Task directions: Every entry in the listing below has to be given again exactly.

/---

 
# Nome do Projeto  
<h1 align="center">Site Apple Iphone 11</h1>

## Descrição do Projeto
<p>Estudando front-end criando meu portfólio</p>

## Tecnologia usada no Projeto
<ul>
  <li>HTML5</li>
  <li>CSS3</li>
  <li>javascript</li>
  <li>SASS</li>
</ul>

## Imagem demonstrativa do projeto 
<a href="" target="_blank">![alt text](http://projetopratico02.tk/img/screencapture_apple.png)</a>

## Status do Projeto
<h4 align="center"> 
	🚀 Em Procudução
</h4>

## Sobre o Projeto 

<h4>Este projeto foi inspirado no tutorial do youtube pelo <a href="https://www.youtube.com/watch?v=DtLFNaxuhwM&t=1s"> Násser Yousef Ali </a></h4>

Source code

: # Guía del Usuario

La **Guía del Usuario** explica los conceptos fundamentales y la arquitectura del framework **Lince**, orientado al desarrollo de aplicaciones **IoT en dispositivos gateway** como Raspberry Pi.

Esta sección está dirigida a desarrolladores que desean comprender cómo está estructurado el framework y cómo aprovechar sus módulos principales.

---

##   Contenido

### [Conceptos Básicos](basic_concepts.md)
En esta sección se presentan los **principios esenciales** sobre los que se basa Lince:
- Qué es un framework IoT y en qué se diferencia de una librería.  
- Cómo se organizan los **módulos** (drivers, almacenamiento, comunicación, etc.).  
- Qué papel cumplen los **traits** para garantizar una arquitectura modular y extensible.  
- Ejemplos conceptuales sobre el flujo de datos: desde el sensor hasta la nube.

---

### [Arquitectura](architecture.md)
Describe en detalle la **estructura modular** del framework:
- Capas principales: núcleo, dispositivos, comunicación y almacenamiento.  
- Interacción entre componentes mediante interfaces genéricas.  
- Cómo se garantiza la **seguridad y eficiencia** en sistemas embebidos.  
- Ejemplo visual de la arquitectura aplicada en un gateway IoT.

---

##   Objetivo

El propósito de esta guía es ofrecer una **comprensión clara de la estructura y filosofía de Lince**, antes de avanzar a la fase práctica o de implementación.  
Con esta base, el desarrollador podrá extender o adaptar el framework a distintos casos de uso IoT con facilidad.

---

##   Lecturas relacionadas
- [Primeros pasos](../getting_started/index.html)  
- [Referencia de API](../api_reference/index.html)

\---

Task response:
# Nome do Projeto  
<h1 align="center">Site Apple Iphone 11</h1>

## Descrição do Projeto
<p>Estudando front-end criando meu portfólio</p>

## Tecnologia usada no Projeto
<ul>
  <li>HTML5</li>
  <li>CSS3</li>
  <li>javascript</li>
  <li>SASS</li>
</ul>

## Imagem demonstrativa do projeto 
<a href="" target="_blank">![alt text](http://projetopratico02.tk/img/screencapture_apple.png)</a>

## Status do Projeto
<h4 align="center"> 
	🚀 Em Procudução
</h4>

## Sobre o Projeto 

<h4>Este projeto foi inspirado no tutorial do youtube pelo <a href="https://www.youtube.com/watch?v=DtLFNaxuhwM&t=1s"> Násser Yousef Ali </a></h4>

Source code

: # Guía del Usuario

La **Guía del Usuario** explica los conceptos fundamentales y la arquitectura del framework **Lince**, orientado al desarrollo de aplicaciones **IoT en dispositivos gateway** como Raspberry Pi.

Esta sección está dirigida a desarrolladores que desean comprender cómo está estructurado el framework y cómo aprovechar sus módulos principales.

---

##   Contenido

### [Conceptos Básicos](basic_concepts.md)
En esta sección se presentan los **principios esenciales** sobre los que se basa Lince:
- Qué es un framework IoT y en qué se diferencia de una librería.  
- Cómo se organizan los **módulos** (drivers, almacenamiento, comunicación, etc.).  
- Qué papel cumplen los **traits** para garantizar una arquitectura modular y extensible.  
- Ejemplos conceptuales sobre el flujo de datos: desde el sensor hasta la nube.

---

### [Arquitectura](architecture.md)
Describe en detalle la **estructura modular** del framework:
- Capas principales: núcleo, dispositivos, comunicación y almacenamiento.  
- Interacción entre componentes mediante interfaces genéricas.  
- Cómo se garantiza la **seguridad y eficiencia** en sistemas embebidos.  
- Ejemplo visual de la arquitectura aplicada en un gateway IoT.

---

##   Objetivo

El propósito de esta guía es ofrecer una **comprensión clara de la estructura y filosofía de Lince**, antes de avanzar a la fase práctica o de implementación.  
Con esta base, el desarrollador podrá extender o adaptar el framework a distintos casos de uso IoT con facilidad.

---

##   Lecturas relacionadas
- [Primeros pasos](../getting_started/index.html)  
- [Referencia de API](../api_reference/index.html)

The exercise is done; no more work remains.